Lunsford said of this song:
The title of this mountain banjo song is "I Wish I Was A Mole In The Ground." I've known it since 1901 when I heard Fred Moody, then a high school boy, sing it down in Burke County. Fred lives in Haywood County, North Carolina, and the footnote to the song is that the "bend" referred to is the bend of the Pigeon River in Haywood County, North Carolina. I played it as a request of my mother back in 1902. It was the last request she ever made of me. I was teaching that time at Doggett's Gap at public school in Madison County, and returned to my school on Sunday evening.

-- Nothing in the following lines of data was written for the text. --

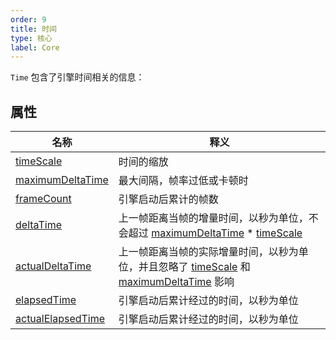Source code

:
 ```yaml
---
order: 9
title: 时间
type: 核心
label: Core
---
```


`Time` 包含了引擎时间相关的信息：

## 属性

| 名称                                                   | 释义                                                                                                                                                     |
| ------------------------------------------------------ | -------------------------------------------------------------------------------------------------------------------------------------------------------- |
| [timeScale](/apis/core/#Time-timeScale)                 | 时间的缩放                                                                                                                                               |
| [maximumDeltaTime](/apis/core/#Time-maximumDeltaTime)   | 最大间隔，帧率过低或卡顿时                                                                                                                               |
| [frameCount](/apis/core/#Time-frameCount)               | 引擎启动后累计的帧数                                                                                                                                     |
| [deltaTime](/apis/core/#Time-deltaTime)                 | 上一帧距离当帧的增量时间，以秒为单位，不会超过 [maximumDeltaTime](/apis/core/#Time-maximumDeltaTime) \* [timeScale](/apis/core/#Time-timeScale)            |
| [actualDeltaTime](/apis/core/#Time-actualDeltaTime)     | 上一帧距离当帧的实际增量时间，以秒为单位，并且忽略了 [timeScale](/apis/core/#Time-timeScale) 和 [maximumDeltaTime](/apis/core/#Time-maximumDeltaTime) 影响 |
| [elapsedTime](/apis/core/#Time-elapsedTime)             | 引擎启动后累计经过的时间，以秒为单位                                                                                                                     |
| [actualElapsedTime](/apis/core/#Time-actualElapsedTime) | 引擎启动后累计经过的时间，以秒为单位                                                                                                                     |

She was interested in my picking the banjo, and she asked me to get the five-string banjo down and play "I Wish I Was A Mole In The Ground." I went away, and she grew sick and passed away and that was the last request she ever made of me.

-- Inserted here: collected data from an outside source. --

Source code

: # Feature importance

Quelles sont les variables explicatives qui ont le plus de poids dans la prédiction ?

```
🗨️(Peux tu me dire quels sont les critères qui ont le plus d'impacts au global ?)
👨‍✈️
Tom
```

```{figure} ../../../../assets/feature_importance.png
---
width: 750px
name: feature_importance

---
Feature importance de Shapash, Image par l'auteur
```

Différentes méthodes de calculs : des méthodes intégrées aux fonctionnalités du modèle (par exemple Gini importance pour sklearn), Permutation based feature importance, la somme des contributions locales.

In his notes for "Mole", supplied with the Anthology in 1952, Smith disagrees about the meaning of "The Bend" when he wrote:
The narrator's wish to be a mole in the ground and a lizzard [sic] in the spring are quite surrealistic in their symbolism. "The Bend" ("pen" in some other versions) probably refers to the Big Bend penitentiary. In an earlier version of this song (Okeh, 1925) the banjo is even more remarkable in its halting rhythms, and the singer decided he would "rather be a lizzard [sic]..." Lunsford, a lawyer of Asheville, North Carolina, writes that this song is a typical product of the Pigeon River Valley.